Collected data

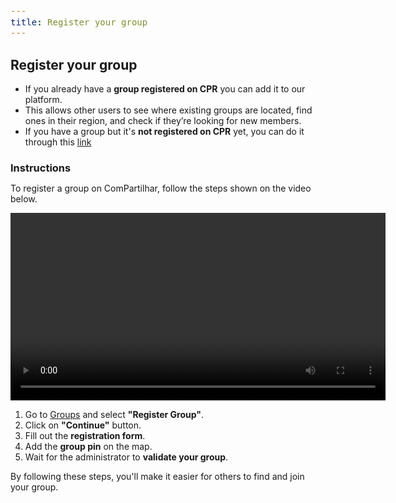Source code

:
 ```yaml
---
title: Register your group
---
```


<style>
  span {
    font-size: 14px;
  }
  li {
    margin: 0 !important;
  }
  h3 {
    margin-bottom: 0;
  }
</style>

## Register your group

- <span>If you already have a <strong>group registered on CPR</strong> you can add it to our platform.</span>
- <span>This allows other users to see where existing groups are located, find ones in their region, and check if they’re looking for new members.</span>
- <span>If you have a group but it's <strong>not registered on CPR</strong> yet, you can do it through this <a href="https://www.acomunidade.org/tenho-grupo">link</a></span>

### Instructions

<span>To register a group on ComPartilhar, follow the steps shown on the video below.</span>

<video width="600" class="ml-4" controls>
  <track kind="captions">
  <source src="/academy/demo/create-group.mp4" type="video/mp4">
  O teu browser não suporta vídeos
</video>

1. <span>Go to <a href="/groups">Groups</a> and select <strong>"Register Group"</strong>.</span>
2. <span>Click on <strong>"Continue"</strong> button.</span>
3. <span>Fill out the <strong>registration form</strong>.</span>
4. <span>Add the <strong>group pin</strong> on the map.</span>
5. <span>Wait for the administrator to <strong>validate your group</strong>.</span>

<span>By following these steps, you'll make it easier for others to find and join your group.</span>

*Task requirements*. Your answer must be the entries repeated exactly, with no pictures.

*Written solution*.
Source code

:
 ```yaml
---
title: Register your group
---
```


<style>
  span {
    font-size: 14px;
  }
  li {
    margin: 0 !important;
  }
  h3 {
    margin-bottom: 0;
  }
</style>

## Register your group

- <span>If you already have a <strong>group registered on CPR</strong> you can add it to our platform.</span>
- <span>This allows other users to see where existing groups are located, find ones in their region, and check if they’re looking for new members.</span>
- <span>If you have a group but it's <strong>not registered on CPR</strong> yet, you can do it through this <a href="https://www.acomunidade.org/tenho-grupo">link</a></span>

### Instructions

<span>To register a group on ComPartilhar, follow the steps shown on the video below.</span>

<video width="600" class="ml-4" controls>
  <track kind="captions">
  <source src="/academy/demo/create-group.mp4" type="video/mp4">
  O teu browser não suporta vídeos
</video>

1. <span>Go to <a href="/groups">Groups</a> and select <strong>"Register Group"</strong>.</span>
2. <span>Click on <strong>"Continue"</strong> button.</span>
3. <span>Fill out the <strong>registration form</strong>.</span>
4. <span>Add the <strong>group pin</strong> on the map.</span>
5. <span>Wait for the administrator to <strong>validate your group</strong>.</span>

<span>By following these steps, you'll make it easier for others to find and join your group.</span>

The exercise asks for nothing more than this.